WHAT YOU NEED TO DO: Restrict the output to the lines below starting at the one that contains "- Create the" and ending at the one that contains "- Next until", and restate them word for word, both ends included.

(INFORMATION PROVIDED)

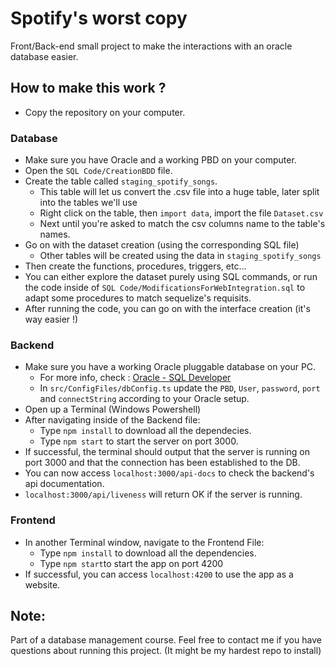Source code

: # Spotify's worst copy

Front/Back-end small project to make the interactions with an oracle database easier.

## How to make this work ?

- Copy the repository on your computer.

### Database

- Make sure you have Oracle and a working PBD on your computer.
- Open the `SQL Code/CreationBDD` file.
- Create the table called `staging_spotify_songs`.
    - This table will let us convert the .csv file into a huge table, later split into the tables we'll use 
    - Right click on the table, then `import data`, import the file `Dataset.csv`
    - Next until you're asked to match the csv columns name to the table's names.
- Go on with the dataset creation (using the corresponding SQL file)
    - Other tables will be created using the data in `staging_spotify_songs`
- Then create the functions, procedures, triggers, etc...
- You can either explore the dataset purely using SQL commands, or run the code inside of `SQL Code/ModificationsForWebIntegration.sql` to adapt some procedures to match sequelize's requisits.
- After running the code, you can go on with the interface creation (it's way easier !)

### Backend

- Make sure you have a working Oracle pluggable database on your PC.
    - For more info, check : [Oracle - SQL Developer](https://www.oracle.com/database/sqldeveloper/)
    - In `src/ConfigFiles/dbConfig.ts` update the `PBD`, `User`, `password`, `port` and `connectString` according to your Oracle setup.
- Open up a Terminal (Windows Powershell)
- After navigating inside of the Backend file:
    - Type `npm install` to download all the dependecies.
    - Type `npm start` to start the server on port 3000.
- If successful, the terminal should output that the server is running on port 3000 and that the connection has been established to the DB.
- You can now access `localhost:3000/api-docs` to check the backend's api documentation.
- `localhost:3000/api/liveness` will return OK if the server is running.

### Frontend

- In another Terminal window, navigate to the Frontend File:
    - Type `npm install` to download all the dependencies.
    - Type `npm start`to start the app on port 4200
- If successful, you can access `localhost:4200` to use the app as a website.


## Note:
Part of a database management course. Feel free to contact me if you have questions about running this project. (It might be my hardest repo to install)
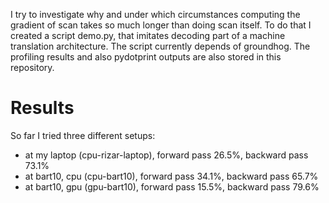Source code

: I try to investigate why and under which circumstances 
computing the gradient of scan takes so much longer than
doing scan itself. To do that I created a script demo.py,
that imitates decoding part of a machine translation architecture.
The script currently depends of groundhog. The profiling results
and also pydotprint outputs are also stored in this repository.

Results
=======

So far I tried three different setups:

* at my laptop (cpu-rizar-laptop), forward pass  26.5%, backward pass 73.1%
* at bart10, cpu (cpu-bart10), forward pass 34.1%, backward pass 65.7%
* at bart10, gpu (gpu-bart10), forward pass 15.5%, backward pass 79.6%
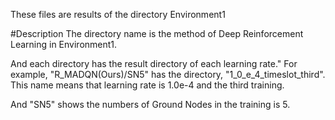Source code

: These files are results of the directory Environment1

#Description The directory name is the method of Deep Reinforcement Learning in Environment1.

And each directory has the result directory of each learning rate." For example, "R_MADQN(Ours)/SN5" has the directory, "1_0_e_4_timeslot_third". This name means that learning rate is 1.0e-4 and the third training.

And "SN5" shows the numbers of Ground Nodes in the training is 5.
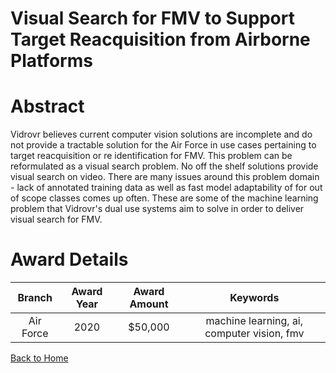 
Visual Search for FMV to Support Target Reacquisition from Airborne Platforms
=============================================================================

# Abstract


Vidrovr believes current computer vision solutions are incomplete and do not provide a tractable solution for the Air Force in use cases pertaining to target reacquisition or re identification for FMV. This problem can be reformulated as a visual search problem. No off the shelf solutions provide visual search on video. There are many issues around this problem domain - lack of annotated training data as well as fast model adaptability of for out of scope classes comes up often. These are some of the machine learning problem that Vidrovr's dual use systems aim to solve in order to deliver visual search for FMV.  

# Award Details

|Branch|Award Year|Award Amount|Keywords|
| :---: | :---: | :---: | :---: |
|Air Force|2020|$50,000|machine learning, ai, computer vision, fmv|
  
  


[Back to Home](https://github.com/chrischow/dod_sbir_awards#1688)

(End INFORMATION PROVIDED)

REPLY:
- Create the table called `staging_spotify_songs`.
    - This table will let us convert the .csv file into a huge table, later split into the tables we'll use 
    - Right click on the table, then `import data`, import the file `Dataset.csv`
    - Next until you're asked to match the csv columns name to the table's names.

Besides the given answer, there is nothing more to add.